Replying to LO11210 --

Julian Macnamara quotes my comment:

>Jack notes that:
>>Some of us have learned through observation, contemplation and practice
>>that if you don't bob your head and do your dance you might get a kernal
>>of corn when you peck, but it won't be the same as if you had.

...and then asks:
>Jack, this is an interesting observation. I wonder if you could develop this
>theme a little bit more?

Julian, I'm not so sure I can "develop" this theme in a way that would fit
into our ongoing conversation here. The basic idea is simple: Some
components of knowledge (I would contend the most critical components,
which make it "knowledge") cannot be expressed, in my opinion, in words.

Not only does language not convey the meaning, but in my opinion the
evolution of language has developed into modes of verbal behavior which
can be obstacles to knowing. I think of knowledge as being accessible in
numerous ways, and I am thinking here of that knowledge which arises from
practices aimed at altering how we think we know things. Often, these are
ritualistic. My experiences with a number of practices - call them
spiritual exercises if you like - have led me to believe that useful
practices emerge naturally, and that all the practices that people have
developed over millennia have their origins in first learnings which are
part of the our biology (like speech itself!).

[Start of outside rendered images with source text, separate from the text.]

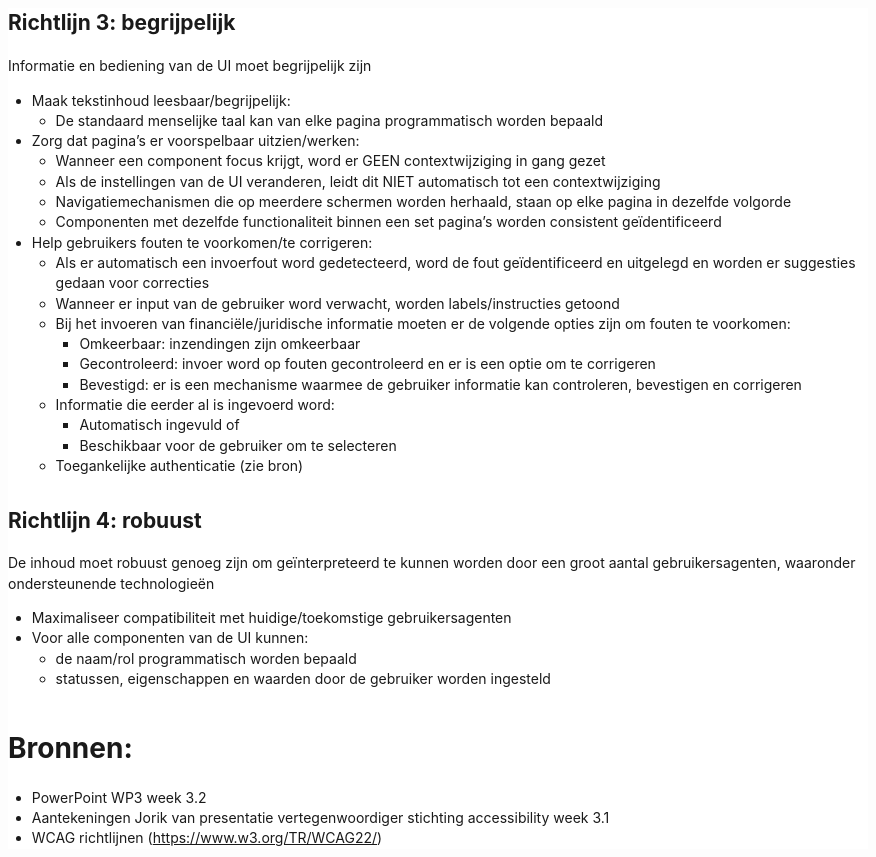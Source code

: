 ## Richtlijn 3: begrijpelijk

Informatie en bediening van de UI moet begrijpelijk zijn

-   Maak tekstinhoud leesbaar/begrijpelijk:
    -   De standaard menselijke taal kan van elke pagina programmatisch worden bepaald
-   Zorg dat pagina’s er voorspelbaar uitzien/werken:
    -   Wanneer een component focus krijgt, word er GEEN contextwijziging in gang gezet
    -   Als de instellingen van de UI veranderen, leidt dit NIET automatisch tot een contextwijziging
    -   Navigatiemechanismen die op meerdere schermen worden herhaald, staan op elke pagina in dezelfde volgorde
    -   Componenten met dezelfde functionaliteit binnen een set pagina’s worden consistent geïdentificeerd
-   Help gebruikers fouten te voorkomen/te corrigeren:
    -   Als er automatisch een invoerfout word gedetecteerd, word de fout geïdentificeerd en uitgelegd en worden er suggesties gedaan voor correcties
    -   Wanneer er input van de gebruiker word verwacht, worden labels/instructies getoond
    -   Bij het invoeren van financiële/juridische informatie moeten er de volgende opties zijn om fouten te voorkomen:
        -   Omkeerbaar: inzendingen zijn omkeerbaar
        -   Gecontroleerd: invoer word op fouten gecontroleerd en er is een optie om te corrigeren
        -   Bevestigd: er is een mechanisme waarmee de gebruiker informatie kan controleren, bevestigen en corrigeren
    -   Informatie die eerder al is ingevoerd word:
        -   Automatisch ingevuld of
        -   Beschikbaar voor de gebruiker om te selecteren
    -   Toegankelijke authenticatie (zie bron)

## Richtlijn 4: robuust

De inhoud moet robuust genoeg zijn om geïnterpreteerd te kunnen worden door een groot aantal gebruikersagenten, waaronder ondersteunende technologieën

-   Maximaliseer compatibiliteit met huidige/toekomstige gebruikersagenten
-   Voor alle componenten van de UI kunnen:
    -   de naam/rol programmatisch worden bepaald
    -   statussen, eigenschappen en waarden door de gebruiker worden ingesteld

# Bronnen:
- PowerPoint WP3 week 3.2
- Aantekeningen Jorik van presentatie vertegenwoordiger stichting accessibility week 3.1
- WCAG richtlijnen (https://www.w3.org/TR/WCAG22/)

Consider Skinner's pigeons. It's clear from the experimental data that
pigeons could be taught a number of routines by controlling how and when
any given action yielded a reward. What do we know from this? Only that
people can engineer behavior by controlling patterns of reinforcement.
When the pigeons develop a ritual dance of their own, independent of the
reinforced routines, Skinner thinks that they have accidentally associated
some other behavior with OUR reward system, and become "superstitious".
Maybe so. But how do we know this?

What we DO know - those of us who consciously seek practices that will
release us from our social conditioning and enable knowledge of a
different kind - is that rituals like the ones pigeons perform have
enriched our experience of everyday existence. We're not sure how the
practices get us there, although it's pretty clear that different rituals
can get you to the same place. (When a particular set of practices is
believed to be THE way, you have a sect with a dogma. But things don't
have to turn out that way.)

While it's true that no two people can observe the same
event/phenomenon/artifact in exactly the same way, a state exists (here
language is an enabler) of agreed observation. Unfortunately, although I
can tell you that another state exists in which I also see the same thing
ENTIRELY DIFFERENTLY as a consequence of some practices I have use to work
on my consciousness, there is no way I can tell you what it is I see, or
how I got there. I can only say, try such-and-such a practice ("the Tao
which can be spoken is not the Tao").

...and since I can't publish a paper about it in Nature or The Lancet
(words failing me), "science" denies its existence.


Jack Hirschfeld What would you do if I sang out of tune? Would you get up and walk out on me?